Prompt:
Starting at the first line of the listing below, repeat each line exactly until you have repeated the one containing "- **Development** (localhost): Uses"; skip the pictures.

Dataset extract:
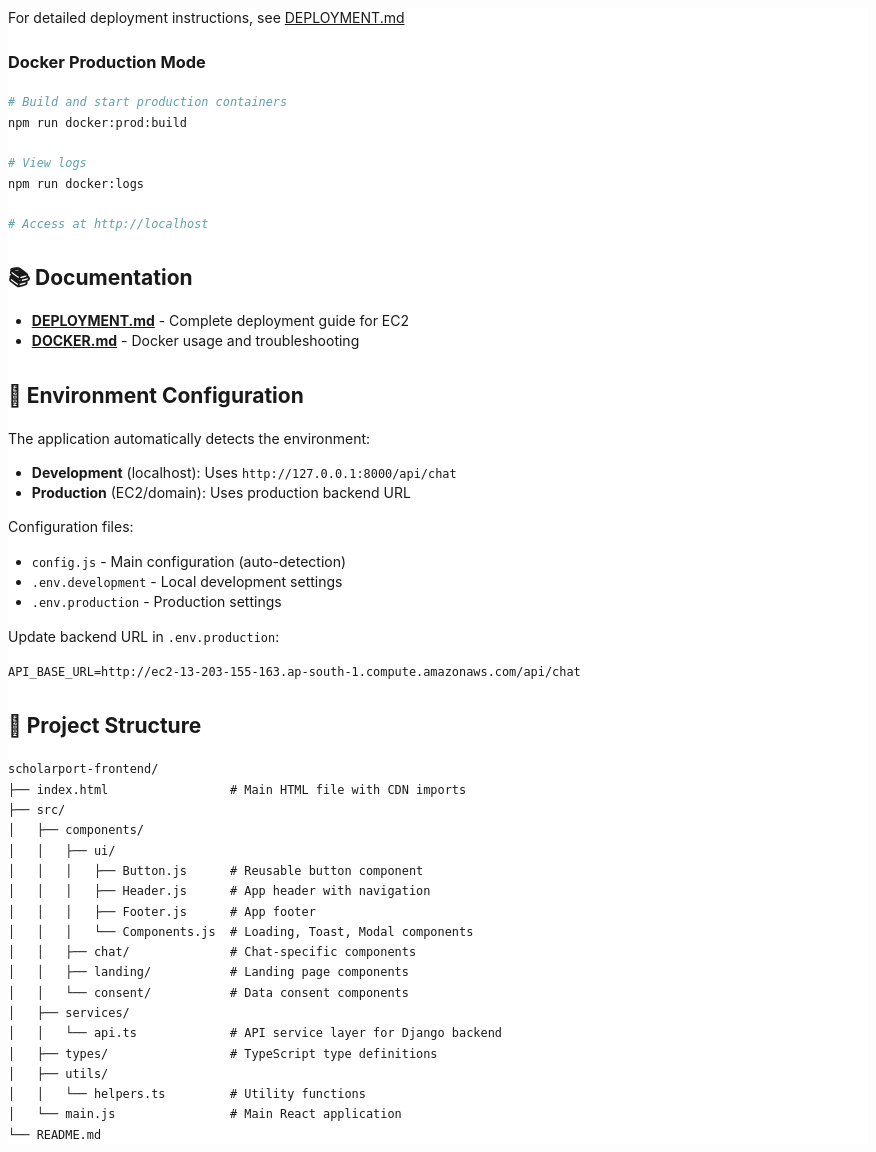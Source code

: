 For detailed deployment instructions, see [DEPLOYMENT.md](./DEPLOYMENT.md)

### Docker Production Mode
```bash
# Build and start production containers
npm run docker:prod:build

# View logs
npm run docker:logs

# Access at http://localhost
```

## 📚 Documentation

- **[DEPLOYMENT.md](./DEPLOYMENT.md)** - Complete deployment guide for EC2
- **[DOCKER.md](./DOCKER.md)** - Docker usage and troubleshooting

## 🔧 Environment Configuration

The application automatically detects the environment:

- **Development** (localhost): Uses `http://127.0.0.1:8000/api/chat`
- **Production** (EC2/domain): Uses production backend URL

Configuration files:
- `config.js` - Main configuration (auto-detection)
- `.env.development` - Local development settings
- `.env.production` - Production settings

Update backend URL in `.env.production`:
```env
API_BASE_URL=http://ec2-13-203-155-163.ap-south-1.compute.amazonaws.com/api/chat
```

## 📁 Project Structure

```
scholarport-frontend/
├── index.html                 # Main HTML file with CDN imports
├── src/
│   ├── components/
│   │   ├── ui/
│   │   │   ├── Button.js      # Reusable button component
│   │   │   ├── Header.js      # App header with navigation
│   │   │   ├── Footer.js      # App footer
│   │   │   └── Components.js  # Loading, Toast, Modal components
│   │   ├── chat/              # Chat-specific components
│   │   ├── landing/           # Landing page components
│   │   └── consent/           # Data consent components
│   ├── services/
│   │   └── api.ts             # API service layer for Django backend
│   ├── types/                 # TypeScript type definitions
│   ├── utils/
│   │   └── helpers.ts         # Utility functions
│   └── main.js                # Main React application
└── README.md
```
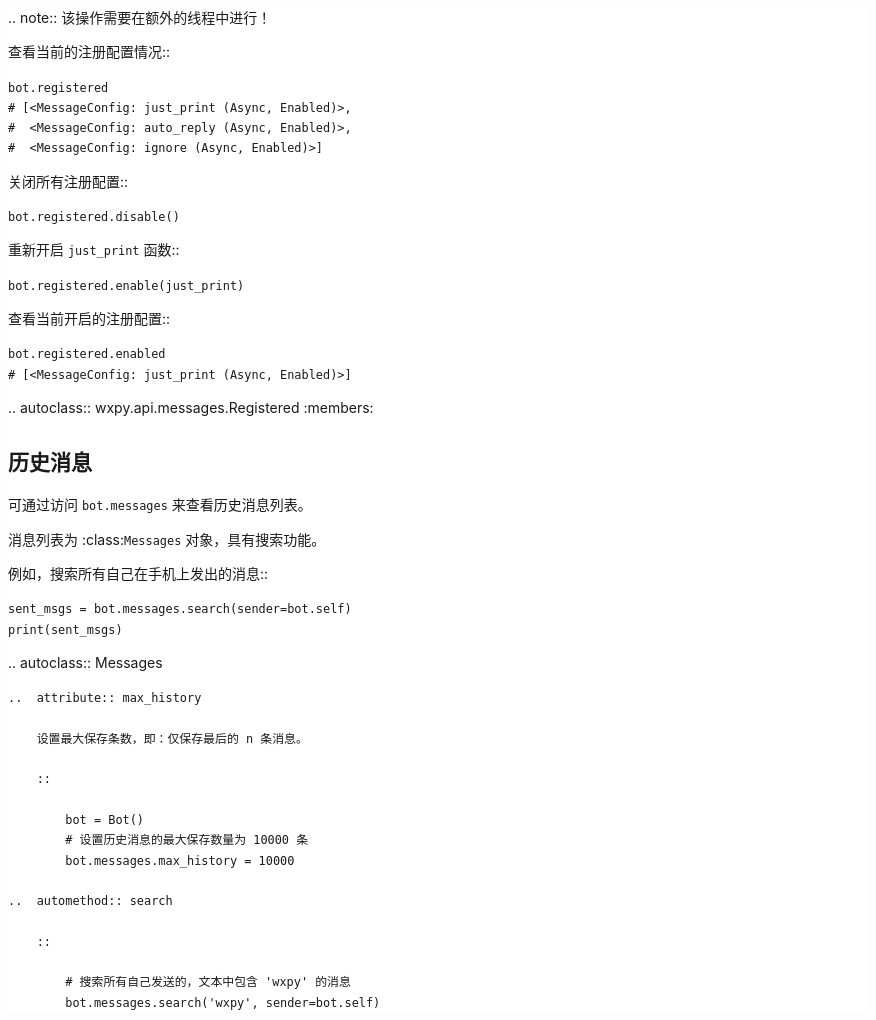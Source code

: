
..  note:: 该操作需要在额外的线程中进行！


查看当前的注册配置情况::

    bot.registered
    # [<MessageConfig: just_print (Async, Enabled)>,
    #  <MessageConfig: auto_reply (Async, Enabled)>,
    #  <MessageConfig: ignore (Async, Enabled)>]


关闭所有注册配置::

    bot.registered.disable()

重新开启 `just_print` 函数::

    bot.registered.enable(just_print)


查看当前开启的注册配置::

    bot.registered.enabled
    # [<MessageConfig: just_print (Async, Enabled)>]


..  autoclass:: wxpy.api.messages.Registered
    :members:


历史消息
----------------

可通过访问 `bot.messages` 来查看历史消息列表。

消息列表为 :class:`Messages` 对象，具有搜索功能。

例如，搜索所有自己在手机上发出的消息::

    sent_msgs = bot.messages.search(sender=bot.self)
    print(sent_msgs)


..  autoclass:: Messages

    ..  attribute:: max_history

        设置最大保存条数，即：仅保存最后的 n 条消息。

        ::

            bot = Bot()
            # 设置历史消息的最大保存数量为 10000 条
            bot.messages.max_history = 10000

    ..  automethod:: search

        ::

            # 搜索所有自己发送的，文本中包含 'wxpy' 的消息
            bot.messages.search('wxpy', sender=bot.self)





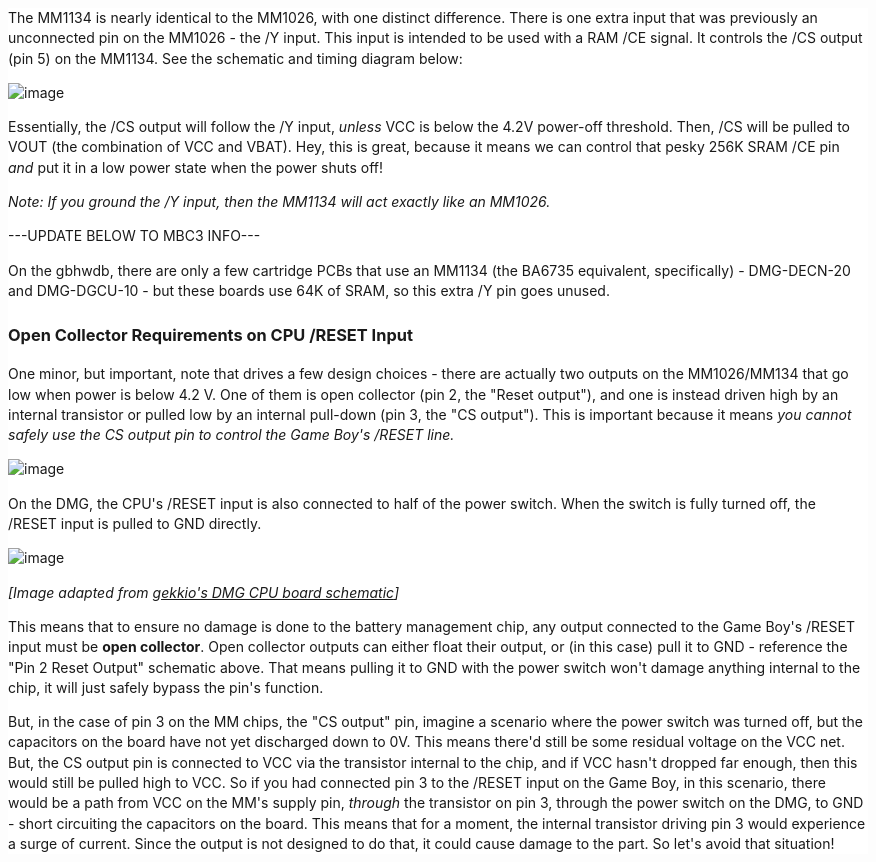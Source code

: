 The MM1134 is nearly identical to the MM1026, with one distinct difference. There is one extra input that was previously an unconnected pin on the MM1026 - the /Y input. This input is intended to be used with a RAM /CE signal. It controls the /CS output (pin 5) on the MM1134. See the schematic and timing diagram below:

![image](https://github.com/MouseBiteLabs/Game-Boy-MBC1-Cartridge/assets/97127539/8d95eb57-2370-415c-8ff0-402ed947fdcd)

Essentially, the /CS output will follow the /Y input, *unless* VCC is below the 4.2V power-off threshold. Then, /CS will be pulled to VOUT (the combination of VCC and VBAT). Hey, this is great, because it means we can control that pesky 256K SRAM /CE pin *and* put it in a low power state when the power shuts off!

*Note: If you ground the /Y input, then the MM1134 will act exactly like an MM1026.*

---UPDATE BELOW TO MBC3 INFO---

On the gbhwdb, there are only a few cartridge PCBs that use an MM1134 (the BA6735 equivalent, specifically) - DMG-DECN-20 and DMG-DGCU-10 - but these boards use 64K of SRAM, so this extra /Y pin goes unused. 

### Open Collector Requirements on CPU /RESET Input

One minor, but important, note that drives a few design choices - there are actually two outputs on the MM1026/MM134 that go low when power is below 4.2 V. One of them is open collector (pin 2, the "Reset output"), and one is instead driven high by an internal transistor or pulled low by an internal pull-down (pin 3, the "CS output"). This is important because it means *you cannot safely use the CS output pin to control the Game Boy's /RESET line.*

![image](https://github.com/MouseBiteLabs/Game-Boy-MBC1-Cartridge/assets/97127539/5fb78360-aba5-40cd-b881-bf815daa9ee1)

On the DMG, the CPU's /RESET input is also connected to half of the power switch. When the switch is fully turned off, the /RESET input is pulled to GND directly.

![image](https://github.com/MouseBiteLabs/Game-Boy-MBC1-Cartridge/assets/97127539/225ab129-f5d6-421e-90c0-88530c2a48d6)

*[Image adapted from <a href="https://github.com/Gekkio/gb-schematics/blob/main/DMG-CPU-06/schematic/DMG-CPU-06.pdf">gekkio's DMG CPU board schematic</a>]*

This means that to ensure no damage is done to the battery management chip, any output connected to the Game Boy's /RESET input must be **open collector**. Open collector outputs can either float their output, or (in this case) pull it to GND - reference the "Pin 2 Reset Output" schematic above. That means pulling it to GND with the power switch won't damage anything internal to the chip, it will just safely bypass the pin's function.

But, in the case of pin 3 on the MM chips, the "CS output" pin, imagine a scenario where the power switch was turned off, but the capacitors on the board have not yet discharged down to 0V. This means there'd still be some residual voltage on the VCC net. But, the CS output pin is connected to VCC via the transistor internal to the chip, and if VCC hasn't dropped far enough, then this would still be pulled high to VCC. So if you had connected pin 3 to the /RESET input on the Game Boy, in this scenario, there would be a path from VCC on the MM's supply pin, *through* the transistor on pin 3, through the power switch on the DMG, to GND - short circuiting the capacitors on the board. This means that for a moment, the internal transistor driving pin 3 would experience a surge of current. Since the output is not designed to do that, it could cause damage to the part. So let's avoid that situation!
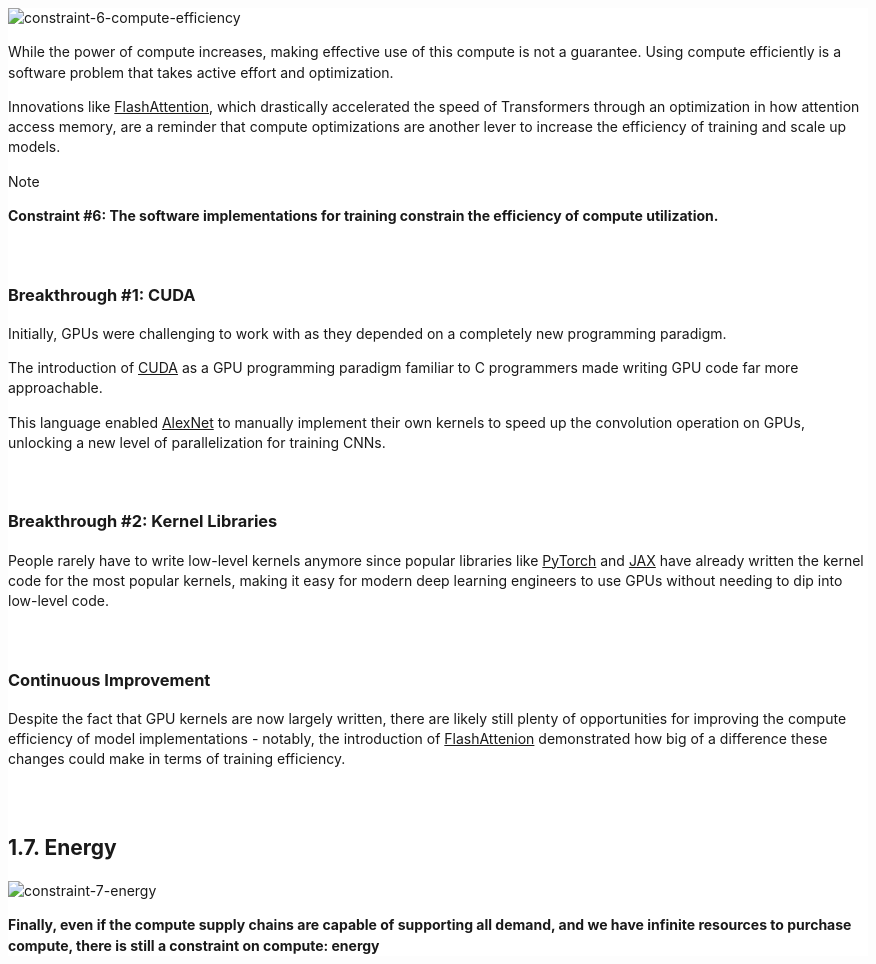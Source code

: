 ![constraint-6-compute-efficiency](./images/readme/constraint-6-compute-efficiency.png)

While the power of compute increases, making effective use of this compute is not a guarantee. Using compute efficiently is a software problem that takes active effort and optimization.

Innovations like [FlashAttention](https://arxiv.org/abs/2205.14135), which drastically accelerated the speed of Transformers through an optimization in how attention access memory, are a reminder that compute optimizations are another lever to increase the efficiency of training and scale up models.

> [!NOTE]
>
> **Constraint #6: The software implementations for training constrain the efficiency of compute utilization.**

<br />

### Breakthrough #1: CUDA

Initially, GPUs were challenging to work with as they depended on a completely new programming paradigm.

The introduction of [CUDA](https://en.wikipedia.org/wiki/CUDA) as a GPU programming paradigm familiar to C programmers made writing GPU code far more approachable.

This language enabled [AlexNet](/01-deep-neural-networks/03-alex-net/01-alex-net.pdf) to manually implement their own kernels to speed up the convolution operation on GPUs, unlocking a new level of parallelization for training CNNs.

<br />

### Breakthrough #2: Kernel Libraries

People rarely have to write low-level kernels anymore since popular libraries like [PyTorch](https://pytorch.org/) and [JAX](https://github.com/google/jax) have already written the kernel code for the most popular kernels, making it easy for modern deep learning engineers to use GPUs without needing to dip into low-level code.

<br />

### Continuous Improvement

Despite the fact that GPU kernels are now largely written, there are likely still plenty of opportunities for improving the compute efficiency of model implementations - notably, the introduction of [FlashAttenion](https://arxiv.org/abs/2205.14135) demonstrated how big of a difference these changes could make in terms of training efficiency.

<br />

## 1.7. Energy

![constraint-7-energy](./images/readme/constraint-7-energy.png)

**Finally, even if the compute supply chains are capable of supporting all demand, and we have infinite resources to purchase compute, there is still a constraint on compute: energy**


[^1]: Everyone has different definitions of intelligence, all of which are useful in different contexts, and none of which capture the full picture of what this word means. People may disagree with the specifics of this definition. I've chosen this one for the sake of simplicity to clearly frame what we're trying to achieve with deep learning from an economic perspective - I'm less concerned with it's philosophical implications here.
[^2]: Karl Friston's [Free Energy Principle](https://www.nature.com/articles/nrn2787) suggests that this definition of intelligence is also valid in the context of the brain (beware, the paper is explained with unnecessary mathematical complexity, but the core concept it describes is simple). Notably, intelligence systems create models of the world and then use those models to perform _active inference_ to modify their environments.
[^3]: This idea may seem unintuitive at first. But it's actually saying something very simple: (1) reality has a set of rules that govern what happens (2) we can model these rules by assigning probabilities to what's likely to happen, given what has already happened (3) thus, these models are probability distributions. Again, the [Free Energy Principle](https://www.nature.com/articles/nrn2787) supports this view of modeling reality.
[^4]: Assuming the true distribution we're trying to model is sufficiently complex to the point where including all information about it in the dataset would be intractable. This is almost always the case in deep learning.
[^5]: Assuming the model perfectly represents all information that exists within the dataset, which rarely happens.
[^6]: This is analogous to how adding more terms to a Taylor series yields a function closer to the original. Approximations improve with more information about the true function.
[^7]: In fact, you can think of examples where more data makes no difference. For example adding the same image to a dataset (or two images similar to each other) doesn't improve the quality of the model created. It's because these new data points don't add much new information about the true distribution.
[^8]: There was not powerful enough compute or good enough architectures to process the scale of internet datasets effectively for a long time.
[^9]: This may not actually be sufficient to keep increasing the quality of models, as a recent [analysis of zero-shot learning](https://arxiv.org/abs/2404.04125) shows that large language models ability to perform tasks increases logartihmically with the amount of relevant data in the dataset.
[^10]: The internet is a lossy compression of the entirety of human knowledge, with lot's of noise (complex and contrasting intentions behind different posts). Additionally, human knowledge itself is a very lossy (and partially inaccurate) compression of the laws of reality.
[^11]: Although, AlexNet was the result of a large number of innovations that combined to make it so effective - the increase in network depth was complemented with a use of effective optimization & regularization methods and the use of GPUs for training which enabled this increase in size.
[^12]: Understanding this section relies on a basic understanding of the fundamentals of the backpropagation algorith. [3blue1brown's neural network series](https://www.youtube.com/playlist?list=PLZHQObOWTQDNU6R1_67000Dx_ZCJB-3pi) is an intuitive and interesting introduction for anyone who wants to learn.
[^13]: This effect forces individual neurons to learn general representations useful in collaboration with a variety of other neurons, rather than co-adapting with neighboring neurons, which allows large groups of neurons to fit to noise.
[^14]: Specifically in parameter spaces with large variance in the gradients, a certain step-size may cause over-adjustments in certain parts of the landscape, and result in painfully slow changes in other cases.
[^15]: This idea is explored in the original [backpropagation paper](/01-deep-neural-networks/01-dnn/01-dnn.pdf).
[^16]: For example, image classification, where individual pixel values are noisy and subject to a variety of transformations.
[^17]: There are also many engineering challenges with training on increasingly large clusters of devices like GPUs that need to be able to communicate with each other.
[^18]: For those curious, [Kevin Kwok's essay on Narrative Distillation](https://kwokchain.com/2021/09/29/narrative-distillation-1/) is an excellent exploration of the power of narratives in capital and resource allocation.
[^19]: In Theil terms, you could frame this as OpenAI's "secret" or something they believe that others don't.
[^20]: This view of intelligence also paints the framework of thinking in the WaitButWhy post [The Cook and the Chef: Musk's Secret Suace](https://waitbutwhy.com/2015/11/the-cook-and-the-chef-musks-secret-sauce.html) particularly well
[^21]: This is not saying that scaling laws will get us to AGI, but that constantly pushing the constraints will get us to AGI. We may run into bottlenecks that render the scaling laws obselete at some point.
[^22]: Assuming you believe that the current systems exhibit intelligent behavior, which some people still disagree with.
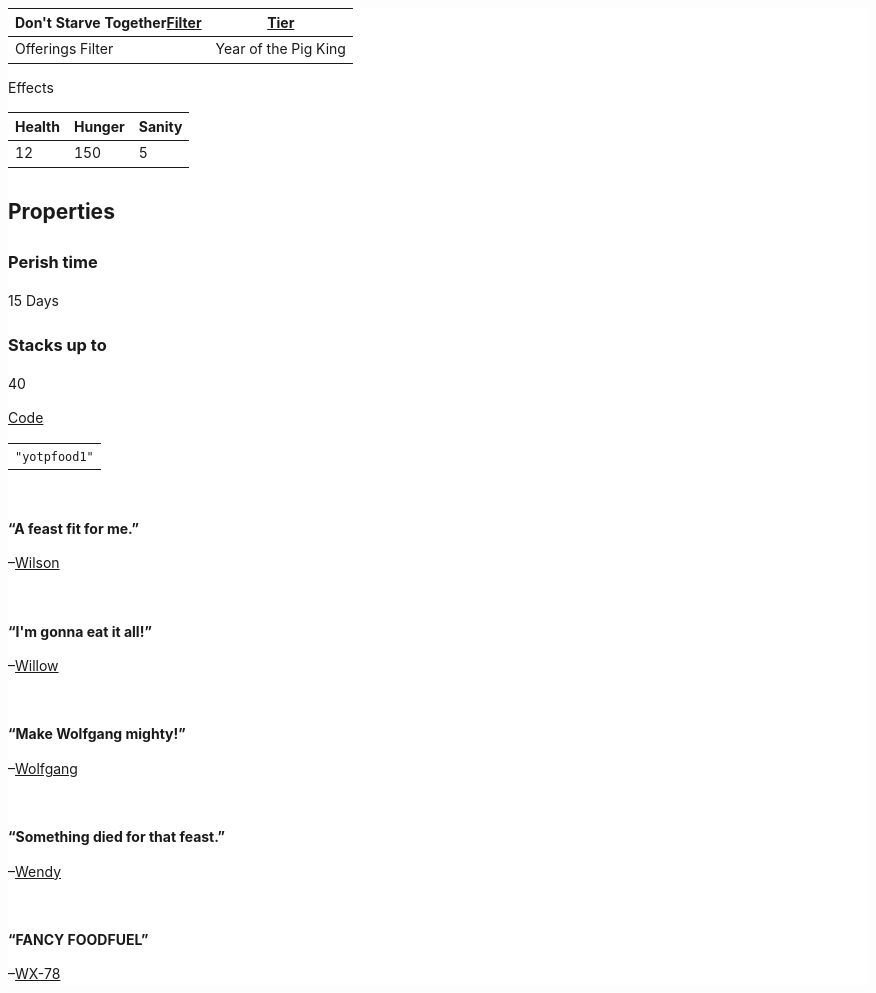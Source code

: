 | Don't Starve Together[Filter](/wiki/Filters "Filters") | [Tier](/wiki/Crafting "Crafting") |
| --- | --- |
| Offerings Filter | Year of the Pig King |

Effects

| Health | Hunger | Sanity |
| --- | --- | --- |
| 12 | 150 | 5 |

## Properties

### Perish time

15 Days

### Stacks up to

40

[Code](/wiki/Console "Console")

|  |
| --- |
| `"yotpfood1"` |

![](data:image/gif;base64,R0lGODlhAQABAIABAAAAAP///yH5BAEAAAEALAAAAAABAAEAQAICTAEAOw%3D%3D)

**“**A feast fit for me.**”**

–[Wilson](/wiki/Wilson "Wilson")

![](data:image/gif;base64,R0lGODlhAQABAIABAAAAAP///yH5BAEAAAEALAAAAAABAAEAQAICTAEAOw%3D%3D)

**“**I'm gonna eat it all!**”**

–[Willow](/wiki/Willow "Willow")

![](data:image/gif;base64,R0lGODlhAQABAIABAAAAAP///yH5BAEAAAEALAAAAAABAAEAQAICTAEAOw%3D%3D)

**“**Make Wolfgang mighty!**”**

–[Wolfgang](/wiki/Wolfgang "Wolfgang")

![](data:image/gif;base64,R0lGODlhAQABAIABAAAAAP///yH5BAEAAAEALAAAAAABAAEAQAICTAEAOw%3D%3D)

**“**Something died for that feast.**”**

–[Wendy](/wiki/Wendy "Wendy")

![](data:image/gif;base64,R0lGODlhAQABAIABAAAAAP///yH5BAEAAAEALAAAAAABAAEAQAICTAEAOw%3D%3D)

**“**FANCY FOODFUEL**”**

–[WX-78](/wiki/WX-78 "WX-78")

Answer space:
Source code

: For detailed deployment instructions, see [DEPLOYMENT.md](./DEPLOYMENT.md)

### Docker Production Mode
```bash
# Build and start production containers
npm run docker:prod:build

# View logs
npm run docker:logs

# Access at http://localhost
```

## 📚 Documentation

- **[DEPLOYMENT.md](./DEPLOYMENT.md)** - Complete deployment guide for EC2
- **[DOCKER.md](./DOCKER.md)** - Docker usage and troubleshooting

## 🔧 Environment Configuration

The application automatically detects the environment:

- **Development** (localhost): Uses `http://127.0.0.1:8000/api/chat`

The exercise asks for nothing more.